● **Prompt**
Hunt through the lines below for the string "createEurydice" and copy each one that has it.

● **Records supplied**

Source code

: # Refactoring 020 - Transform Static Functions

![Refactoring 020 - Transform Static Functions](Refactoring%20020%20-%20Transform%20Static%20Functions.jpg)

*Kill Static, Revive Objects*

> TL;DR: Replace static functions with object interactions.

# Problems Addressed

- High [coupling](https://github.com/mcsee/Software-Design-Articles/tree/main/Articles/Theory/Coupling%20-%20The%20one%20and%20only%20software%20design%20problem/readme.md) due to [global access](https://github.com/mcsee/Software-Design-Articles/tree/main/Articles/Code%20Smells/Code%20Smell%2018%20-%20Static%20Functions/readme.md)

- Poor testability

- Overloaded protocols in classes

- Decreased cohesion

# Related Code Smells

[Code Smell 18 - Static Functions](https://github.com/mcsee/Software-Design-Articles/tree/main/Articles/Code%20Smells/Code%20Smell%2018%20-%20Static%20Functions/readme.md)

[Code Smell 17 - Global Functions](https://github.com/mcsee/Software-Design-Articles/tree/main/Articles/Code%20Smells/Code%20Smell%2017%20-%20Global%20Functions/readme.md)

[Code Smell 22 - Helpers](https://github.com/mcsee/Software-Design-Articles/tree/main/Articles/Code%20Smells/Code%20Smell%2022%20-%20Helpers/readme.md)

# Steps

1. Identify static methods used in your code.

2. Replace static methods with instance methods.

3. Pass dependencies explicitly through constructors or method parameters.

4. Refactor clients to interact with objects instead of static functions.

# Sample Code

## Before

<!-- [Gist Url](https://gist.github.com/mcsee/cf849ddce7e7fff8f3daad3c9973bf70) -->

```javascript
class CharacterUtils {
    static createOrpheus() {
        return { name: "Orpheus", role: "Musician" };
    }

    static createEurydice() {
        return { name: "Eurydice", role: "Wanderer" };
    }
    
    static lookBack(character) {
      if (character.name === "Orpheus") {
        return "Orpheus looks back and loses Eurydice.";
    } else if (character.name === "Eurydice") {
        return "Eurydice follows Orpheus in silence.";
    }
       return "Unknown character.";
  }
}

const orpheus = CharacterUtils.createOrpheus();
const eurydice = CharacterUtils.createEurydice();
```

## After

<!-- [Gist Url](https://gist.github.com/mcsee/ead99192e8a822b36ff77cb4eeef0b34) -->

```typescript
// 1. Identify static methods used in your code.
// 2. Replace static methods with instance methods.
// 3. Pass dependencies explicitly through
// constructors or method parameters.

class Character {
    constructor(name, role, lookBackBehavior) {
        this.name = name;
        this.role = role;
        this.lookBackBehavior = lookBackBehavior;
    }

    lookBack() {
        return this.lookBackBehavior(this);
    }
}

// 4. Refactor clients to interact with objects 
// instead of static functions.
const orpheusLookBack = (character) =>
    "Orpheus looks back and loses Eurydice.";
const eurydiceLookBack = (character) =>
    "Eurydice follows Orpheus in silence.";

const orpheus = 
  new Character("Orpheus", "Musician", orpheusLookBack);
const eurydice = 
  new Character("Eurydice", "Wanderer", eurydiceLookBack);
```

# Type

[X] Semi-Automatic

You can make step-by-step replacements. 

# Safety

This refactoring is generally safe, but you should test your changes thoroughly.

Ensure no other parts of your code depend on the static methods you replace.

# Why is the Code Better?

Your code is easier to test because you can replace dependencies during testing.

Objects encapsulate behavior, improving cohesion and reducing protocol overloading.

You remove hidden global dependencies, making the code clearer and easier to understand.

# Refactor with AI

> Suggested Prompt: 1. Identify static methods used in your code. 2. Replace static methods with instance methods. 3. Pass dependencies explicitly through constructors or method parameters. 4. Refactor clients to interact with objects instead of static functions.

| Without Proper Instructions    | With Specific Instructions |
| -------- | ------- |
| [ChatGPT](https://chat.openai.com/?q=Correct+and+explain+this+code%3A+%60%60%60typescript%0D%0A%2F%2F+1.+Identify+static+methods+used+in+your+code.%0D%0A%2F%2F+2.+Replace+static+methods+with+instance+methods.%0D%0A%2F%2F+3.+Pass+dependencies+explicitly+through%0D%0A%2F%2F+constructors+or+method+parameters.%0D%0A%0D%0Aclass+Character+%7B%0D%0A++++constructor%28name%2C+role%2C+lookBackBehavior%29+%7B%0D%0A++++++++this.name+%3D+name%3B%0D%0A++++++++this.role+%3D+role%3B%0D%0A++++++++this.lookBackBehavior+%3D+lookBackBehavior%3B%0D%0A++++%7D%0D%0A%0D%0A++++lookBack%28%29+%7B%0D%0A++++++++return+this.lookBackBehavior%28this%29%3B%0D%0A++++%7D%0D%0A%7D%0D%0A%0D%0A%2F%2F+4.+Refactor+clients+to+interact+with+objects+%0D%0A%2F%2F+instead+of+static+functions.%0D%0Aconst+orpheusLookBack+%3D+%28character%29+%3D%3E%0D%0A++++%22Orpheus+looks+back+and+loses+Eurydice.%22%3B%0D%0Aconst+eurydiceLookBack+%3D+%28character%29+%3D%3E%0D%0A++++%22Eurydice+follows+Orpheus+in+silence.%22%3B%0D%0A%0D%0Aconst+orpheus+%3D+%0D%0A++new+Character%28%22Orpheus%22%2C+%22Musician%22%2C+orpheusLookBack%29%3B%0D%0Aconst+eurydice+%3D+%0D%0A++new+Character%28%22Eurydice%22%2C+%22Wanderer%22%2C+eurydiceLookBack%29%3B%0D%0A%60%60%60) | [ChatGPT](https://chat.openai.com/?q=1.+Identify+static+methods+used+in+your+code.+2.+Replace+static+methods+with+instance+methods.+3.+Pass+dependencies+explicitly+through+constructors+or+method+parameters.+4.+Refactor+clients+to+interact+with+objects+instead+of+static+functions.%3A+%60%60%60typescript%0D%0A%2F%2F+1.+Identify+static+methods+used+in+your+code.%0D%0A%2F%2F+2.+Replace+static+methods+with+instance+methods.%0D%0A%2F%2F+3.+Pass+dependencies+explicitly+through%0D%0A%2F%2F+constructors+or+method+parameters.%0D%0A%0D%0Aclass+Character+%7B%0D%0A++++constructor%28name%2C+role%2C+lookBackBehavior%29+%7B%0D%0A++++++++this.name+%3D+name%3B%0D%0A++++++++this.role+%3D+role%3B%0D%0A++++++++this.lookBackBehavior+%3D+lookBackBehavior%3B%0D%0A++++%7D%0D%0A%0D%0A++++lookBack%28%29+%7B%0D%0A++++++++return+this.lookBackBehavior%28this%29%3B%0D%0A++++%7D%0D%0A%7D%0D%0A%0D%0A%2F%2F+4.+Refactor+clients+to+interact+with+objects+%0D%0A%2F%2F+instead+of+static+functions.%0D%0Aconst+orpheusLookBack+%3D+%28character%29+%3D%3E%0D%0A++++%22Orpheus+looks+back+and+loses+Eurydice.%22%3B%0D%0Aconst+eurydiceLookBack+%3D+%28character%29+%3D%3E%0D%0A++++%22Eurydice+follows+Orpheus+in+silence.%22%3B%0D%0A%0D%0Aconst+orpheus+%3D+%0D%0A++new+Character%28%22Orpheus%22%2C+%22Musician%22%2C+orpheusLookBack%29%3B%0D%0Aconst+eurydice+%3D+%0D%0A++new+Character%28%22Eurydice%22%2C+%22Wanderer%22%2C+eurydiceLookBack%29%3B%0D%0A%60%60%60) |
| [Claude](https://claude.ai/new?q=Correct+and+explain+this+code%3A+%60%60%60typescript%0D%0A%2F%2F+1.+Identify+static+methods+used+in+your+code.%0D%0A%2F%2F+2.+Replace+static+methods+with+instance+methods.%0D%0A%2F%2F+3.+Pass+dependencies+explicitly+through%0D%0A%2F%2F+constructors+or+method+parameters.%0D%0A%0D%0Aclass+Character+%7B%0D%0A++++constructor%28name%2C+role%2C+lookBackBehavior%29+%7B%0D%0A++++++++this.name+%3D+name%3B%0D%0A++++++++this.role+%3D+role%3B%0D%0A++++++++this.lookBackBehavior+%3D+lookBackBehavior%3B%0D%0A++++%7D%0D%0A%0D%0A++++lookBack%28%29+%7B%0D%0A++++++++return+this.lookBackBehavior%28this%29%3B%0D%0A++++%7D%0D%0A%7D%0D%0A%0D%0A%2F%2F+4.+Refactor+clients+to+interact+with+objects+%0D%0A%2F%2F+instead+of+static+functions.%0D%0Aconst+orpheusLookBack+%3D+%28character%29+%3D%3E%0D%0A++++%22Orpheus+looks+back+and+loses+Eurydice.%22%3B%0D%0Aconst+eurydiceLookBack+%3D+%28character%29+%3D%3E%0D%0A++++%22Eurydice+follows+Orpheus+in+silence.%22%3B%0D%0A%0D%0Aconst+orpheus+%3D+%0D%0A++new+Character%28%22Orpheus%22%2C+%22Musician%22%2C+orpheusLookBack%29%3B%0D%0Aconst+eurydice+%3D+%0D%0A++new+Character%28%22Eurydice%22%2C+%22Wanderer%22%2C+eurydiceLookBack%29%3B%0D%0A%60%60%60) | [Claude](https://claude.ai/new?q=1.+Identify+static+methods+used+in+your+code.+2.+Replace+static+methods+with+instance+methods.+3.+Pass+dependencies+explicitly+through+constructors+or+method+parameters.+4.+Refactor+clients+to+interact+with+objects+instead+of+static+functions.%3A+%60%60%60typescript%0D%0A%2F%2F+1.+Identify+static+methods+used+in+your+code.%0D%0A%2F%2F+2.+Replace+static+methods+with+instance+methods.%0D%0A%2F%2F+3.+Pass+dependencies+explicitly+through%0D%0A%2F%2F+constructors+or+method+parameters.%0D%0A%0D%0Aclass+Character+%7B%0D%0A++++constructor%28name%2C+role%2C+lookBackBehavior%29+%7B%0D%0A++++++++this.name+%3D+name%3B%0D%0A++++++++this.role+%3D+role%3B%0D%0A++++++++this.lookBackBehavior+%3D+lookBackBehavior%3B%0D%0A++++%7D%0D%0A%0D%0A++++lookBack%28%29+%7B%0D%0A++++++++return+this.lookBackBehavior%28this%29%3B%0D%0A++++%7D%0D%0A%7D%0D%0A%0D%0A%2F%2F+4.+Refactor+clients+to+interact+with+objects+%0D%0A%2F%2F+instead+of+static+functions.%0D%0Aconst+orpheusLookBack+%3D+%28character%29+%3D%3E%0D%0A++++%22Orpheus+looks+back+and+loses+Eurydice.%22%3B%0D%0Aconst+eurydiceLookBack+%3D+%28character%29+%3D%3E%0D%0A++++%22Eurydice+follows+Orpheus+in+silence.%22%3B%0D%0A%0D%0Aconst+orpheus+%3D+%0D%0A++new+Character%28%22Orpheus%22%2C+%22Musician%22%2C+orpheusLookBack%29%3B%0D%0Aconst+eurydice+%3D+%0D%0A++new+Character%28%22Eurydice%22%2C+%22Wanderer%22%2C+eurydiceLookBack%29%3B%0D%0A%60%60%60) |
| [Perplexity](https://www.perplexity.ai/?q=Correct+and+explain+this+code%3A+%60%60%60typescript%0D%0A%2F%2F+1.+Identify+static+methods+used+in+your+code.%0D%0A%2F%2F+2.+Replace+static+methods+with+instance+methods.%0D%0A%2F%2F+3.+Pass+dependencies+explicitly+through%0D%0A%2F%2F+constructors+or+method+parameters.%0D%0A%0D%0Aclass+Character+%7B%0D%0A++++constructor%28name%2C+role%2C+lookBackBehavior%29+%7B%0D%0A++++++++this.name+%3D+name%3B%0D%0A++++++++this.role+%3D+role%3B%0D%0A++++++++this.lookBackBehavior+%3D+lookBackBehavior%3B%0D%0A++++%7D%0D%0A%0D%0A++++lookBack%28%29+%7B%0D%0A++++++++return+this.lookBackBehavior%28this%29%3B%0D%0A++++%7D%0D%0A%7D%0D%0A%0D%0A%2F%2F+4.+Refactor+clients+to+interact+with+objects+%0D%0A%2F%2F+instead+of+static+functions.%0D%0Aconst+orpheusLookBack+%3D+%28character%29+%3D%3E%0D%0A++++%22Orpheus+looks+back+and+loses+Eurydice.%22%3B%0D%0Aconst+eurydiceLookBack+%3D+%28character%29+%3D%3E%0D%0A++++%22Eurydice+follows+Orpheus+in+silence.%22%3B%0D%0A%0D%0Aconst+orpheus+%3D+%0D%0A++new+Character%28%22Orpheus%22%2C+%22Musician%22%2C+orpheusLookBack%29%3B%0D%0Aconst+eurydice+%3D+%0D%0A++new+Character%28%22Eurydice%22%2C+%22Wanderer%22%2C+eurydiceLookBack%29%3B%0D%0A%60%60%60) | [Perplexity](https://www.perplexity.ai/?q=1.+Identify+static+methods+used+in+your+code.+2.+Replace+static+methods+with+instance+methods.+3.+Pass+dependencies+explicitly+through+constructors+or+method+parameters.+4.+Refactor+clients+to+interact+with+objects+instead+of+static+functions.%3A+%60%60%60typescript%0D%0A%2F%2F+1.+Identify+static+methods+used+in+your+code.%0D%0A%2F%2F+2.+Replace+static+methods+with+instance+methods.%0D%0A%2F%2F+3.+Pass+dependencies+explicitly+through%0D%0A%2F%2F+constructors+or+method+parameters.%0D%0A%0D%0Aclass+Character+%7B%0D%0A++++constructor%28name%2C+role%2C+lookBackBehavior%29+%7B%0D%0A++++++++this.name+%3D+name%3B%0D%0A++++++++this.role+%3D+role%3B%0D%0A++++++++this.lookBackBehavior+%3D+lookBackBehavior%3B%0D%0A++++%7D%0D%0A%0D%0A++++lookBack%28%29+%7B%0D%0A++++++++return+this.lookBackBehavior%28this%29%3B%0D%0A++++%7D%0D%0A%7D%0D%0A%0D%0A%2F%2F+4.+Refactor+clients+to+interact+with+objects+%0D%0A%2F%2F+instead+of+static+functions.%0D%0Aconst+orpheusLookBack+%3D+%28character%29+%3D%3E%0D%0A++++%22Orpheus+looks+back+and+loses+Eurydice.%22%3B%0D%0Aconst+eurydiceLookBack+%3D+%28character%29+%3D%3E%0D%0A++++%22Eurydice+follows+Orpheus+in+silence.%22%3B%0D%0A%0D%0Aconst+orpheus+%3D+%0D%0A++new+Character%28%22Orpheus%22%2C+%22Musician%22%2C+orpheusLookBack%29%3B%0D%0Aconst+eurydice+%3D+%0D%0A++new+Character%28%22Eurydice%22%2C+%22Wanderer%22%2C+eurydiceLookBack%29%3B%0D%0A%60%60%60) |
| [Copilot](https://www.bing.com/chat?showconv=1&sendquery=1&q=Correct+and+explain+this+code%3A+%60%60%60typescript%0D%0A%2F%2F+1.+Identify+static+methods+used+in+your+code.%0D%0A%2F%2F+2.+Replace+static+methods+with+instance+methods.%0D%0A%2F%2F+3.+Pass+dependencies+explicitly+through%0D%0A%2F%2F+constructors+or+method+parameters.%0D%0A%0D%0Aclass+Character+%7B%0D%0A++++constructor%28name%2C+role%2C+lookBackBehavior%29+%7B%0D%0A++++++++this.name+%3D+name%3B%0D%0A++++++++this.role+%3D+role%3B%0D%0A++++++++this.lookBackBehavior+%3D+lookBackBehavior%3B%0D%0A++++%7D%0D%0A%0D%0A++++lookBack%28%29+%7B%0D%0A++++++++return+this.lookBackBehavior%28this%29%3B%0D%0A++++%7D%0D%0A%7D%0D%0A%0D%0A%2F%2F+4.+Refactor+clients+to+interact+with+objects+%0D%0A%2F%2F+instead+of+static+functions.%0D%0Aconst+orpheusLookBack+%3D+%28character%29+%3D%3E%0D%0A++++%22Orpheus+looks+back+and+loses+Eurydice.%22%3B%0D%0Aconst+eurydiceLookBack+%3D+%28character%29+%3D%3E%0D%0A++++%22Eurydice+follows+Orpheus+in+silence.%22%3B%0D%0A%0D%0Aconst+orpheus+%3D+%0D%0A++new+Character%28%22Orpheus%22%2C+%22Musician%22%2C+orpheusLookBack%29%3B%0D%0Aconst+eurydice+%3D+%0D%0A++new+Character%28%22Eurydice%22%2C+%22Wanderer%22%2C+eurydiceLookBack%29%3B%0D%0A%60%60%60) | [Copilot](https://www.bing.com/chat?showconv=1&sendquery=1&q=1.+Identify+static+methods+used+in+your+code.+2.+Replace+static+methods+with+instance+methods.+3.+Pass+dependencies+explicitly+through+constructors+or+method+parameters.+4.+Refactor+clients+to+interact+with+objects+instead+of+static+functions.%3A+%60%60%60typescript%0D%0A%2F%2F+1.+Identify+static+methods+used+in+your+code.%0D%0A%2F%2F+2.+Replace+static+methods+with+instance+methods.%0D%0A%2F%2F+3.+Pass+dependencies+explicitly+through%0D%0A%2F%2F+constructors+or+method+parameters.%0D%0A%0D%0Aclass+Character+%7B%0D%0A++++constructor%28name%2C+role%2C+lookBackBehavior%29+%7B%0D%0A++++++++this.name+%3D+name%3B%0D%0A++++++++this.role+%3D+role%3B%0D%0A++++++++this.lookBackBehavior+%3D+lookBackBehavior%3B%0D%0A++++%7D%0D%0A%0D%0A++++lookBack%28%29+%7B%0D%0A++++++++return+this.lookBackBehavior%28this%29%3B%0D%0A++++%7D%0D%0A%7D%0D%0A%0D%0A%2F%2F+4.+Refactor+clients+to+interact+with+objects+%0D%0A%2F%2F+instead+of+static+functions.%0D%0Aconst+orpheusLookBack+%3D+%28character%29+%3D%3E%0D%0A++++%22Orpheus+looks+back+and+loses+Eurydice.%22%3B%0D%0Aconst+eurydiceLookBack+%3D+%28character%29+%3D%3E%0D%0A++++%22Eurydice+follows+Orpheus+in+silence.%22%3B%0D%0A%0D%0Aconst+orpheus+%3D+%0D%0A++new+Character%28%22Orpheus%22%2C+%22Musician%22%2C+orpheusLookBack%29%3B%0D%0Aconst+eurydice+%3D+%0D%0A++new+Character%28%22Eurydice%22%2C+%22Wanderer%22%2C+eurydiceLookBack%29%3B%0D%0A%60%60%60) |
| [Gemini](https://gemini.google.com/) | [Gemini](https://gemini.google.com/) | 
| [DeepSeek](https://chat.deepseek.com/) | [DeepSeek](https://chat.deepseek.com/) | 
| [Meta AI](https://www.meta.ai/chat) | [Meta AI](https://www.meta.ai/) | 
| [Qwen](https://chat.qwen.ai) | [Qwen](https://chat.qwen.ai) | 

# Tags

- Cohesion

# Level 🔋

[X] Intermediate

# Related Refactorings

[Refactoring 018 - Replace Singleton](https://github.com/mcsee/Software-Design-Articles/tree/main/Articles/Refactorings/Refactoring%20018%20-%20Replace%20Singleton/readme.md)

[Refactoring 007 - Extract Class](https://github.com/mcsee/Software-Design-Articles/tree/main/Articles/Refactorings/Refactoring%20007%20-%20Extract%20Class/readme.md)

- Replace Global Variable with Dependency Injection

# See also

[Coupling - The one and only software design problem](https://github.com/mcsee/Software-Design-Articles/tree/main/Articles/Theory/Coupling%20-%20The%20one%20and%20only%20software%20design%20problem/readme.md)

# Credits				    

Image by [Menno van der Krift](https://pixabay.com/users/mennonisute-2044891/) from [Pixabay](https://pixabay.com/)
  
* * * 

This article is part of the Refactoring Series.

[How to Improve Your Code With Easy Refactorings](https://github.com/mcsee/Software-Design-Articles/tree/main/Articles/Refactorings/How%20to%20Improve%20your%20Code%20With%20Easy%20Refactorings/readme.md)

● **The completed task**
    static createEurydice() {
const eurydice = CharacterUtils.createEurydice();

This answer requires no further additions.